◆ WHAT THE EXERCISE ASKS
Working from the listing below, pick each line containing the word "between" and copy it.

——————————

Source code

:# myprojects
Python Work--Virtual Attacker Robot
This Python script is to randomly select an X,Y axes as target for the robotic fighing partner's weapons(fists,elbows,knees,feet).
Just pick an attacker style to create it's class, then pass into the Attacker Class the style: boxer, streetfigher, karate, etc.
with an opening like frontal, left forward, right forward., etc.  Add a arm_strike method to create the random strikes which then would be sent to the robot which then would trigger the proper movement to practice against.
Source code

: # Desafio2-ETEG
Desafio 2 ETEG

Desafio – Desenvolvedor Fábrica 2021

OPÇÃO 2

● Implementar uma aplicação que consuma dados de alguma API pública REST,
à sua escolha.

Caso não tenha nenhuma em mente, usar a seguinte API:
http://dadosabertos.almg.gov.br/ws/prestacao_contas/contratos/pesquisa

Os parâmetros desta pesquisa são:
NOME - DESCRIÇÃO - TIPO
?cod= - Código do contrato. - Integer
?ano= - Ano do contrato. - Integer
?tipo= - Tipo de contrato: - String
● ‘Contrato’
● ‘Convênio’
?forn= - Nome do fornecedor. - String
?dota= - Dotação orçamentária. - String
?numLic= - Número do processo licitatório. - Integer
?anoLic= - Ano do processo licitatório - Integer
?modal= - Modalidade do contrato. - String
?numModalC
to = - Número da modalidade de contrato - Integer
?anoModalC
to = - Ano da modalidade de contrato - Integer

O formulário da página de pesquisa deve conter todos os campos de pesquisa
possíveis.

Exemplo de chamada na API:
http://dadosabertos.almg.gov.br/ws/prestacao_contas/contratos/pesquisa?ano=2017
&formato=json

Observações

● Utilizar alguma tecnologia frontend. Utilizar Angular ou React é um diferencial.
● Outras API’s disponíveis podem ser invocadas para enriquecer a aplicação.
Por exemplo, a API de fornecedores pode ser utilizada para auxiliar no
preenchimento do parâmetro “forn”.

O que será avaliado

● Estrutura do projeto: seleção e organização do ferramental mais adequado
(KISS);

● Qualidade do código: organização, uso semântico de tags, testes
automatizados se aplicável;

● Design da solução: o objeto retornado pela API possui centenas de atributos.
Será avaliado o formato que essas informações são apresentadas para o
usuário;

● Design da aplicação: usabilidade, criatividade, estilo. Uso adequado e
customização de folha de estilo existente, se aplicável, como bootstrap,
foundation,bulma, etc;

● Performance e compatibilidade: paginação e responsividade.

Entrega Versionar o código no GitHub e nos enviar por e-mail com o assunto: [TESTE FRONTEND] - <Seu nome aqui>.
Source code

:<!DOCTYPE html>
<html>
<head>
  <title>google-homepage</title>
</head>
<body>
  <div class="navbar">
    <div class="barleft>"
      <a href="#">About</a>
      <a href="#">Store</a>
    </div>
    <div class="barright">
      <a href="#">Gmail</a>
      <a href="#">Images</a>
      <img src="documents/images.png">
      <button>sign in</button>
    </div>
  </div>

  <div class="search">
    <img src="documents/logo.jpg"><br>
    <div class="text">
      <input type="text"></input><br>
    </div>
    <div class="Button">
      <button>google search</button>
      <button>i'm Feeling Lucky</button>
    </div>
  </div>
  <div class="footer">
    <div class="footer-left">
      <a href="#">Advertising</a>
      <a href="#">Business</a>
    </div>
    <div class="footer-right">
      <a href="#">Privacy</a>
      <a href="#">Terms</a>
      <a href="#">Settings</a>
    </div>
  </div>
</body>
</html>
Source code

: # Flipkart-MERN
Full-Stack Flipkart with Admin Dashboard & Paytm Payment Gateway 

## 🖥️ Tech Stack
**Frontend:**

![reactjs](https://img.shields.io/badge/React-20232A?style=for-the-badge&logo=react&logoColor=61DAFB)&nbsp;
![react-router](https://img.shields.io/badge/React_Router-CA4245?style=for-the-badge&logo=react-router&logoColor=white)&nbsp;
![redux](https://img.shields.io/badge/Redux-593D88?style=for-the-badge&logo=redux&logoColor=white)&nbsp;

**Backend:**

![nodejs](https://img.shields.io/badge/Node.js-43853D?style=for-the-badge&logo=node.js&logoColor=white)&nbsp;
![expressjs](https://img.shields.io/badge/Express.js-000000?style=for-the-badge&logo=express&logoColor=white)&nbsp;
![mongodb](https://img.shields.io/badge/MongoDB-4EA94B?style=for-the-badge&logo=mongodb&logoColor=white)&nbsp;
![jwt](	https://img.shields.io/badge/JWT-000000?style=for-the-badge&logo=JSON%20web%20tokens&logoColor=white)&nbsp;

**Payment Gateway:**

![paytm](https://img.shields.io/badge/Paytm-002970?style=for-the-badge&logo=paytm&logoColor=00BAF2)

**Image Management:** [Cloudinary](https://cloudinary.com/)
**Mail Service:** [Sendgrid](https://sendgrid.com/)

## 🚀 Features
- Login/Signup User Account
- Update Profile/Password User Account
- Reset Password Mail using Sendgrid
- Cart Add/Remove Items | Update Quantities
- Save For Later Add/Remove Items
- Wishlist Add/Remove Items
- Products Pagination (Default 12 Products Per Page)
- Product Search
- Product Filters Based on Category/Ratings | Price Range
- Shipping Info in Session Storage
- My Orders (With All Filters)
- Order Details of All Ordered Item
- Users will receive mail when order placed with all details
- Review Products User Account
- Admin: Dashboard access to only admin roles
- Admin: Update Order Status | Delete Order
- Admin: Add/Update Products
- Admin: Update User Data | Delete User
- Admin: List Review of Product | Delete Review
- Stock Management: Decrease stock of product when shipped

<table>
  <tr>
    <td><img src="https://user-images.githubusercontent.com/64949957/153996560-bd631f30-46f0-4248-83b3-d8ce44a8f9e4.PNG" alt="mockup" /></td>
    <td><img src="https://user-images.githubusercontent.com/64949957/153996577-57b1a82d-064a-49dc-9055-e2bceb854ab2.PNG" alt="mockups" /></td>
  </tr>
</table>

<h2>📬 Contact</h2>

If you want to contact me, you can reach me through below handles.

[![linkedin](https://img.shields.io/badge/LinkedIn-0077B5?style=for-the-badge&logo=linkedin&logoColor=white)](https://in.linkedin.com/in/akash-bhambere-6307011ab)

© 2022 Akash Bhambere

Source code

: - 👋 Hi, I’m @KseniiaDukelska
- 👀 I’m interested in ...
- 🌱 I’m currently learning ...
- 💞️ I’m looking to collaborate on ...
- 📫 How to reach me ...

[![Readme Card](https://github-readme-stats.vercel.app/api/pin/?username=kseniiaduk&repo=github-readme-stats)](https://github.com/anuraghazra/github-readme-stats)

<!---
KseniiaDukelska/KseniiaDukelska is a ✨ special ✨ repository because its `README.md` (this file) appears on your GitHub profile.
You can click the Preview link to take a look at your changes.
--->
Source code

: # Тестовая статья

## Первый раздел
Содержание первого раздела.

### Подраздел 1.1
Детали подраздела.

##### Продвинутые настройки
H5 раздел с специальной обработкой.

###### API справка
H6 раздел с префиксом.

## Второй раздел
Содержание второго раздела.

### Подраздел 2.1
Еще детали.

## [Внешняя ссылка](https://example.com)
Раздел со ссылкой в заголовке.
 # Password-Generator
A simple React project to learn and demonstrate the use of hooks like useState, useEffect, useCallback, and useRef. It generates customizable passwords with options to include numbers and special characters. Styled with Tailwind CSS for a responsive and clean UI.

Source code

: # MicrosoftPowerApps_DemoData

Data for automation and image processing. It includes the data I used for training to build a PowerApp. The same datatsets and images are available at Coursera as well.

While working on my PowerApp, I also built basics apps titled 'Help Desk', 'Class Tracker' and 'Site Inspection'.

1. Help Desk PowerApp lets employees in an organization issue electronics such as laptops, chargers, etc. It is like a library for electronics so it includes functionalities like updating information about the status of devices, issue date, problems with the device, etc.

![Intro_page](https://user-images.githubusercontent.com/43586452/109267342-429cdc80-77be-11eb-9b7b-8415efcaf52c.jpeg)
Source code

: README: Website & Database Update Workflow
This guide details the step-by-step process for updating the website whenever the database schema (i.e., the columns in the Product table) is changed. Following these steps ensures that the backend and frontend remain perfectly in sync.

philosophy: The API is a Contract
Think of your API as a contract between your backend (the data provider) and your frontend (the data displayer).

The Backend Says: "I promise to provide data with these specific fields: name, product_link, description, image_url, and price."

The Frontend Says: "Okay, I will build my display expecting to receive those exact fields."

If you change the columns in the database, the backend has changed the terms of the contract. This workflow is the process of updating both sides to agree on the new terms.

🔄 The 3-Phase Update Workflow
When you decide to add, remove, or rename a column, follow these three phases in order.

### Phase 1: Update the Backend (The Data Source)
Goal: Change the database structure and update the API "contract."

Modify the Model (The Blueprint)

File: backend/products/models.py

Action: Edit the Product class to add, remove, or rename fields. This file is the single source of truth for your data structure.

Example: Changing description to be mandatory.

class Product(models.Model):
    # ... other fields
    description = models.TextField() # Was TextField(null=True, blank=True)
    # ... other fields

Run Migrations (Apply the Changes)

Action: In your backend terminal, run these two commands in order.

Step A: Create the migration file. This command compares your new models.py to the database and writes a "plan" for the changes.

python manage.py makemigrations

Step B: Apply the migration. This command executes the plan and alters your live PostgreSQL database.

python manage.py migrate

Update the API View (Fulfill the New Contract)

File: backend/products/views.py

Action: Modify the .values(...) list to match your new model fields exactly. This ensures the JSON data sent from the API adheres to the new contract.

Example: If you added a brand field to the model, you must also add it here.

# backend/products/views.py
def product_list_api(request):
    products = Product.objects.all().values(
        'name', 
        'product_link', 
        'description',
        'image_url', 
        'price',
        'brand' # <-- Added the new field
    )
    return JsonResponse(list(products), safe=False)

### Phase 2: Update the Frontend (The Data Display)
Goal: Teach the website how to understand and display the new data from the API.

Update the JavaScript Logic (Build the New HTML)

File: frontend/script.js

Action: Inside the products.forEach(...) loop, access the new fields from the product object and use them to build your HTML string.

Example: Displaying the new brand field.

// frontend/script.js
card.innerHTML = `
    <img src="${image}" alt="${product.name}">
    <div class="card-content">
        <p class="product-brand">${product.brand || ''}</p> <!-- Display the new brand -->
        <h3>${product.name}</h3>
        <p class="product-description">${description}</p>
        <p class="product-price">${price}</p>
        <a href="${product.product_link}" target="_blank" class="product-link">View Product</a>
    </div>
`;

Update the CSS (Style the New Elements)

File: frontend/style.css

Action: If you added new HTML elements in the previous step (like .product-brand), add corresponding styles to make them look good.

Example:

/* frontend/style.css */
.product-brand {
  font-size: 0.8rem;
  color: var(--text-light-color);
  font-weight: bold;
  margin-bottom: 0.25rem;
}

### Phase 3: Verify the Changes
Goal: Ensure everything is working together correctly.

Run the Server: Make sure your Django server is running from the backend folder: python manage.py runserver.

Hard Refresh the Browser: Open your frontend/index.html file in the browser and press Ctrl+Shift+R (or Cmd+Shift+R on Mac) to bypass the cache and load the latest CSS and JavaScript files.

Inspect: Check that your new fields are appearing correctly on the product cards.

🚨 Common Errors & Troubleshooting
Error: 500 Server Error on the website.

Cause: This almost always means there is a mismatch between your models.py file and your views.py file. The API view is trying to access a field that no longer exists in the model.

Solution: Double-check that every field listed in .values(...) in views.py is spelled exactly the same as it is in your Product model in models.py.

——————————

◆ SOLUTION TO THIS TASK
Think of your API as a contract between your backend (the data provider) and your frontend (the data displayer).
Cause: This almost always means there is a mismatch between your models.py file and your views.py file. The API view is trying to access a field that no longer exists in the model.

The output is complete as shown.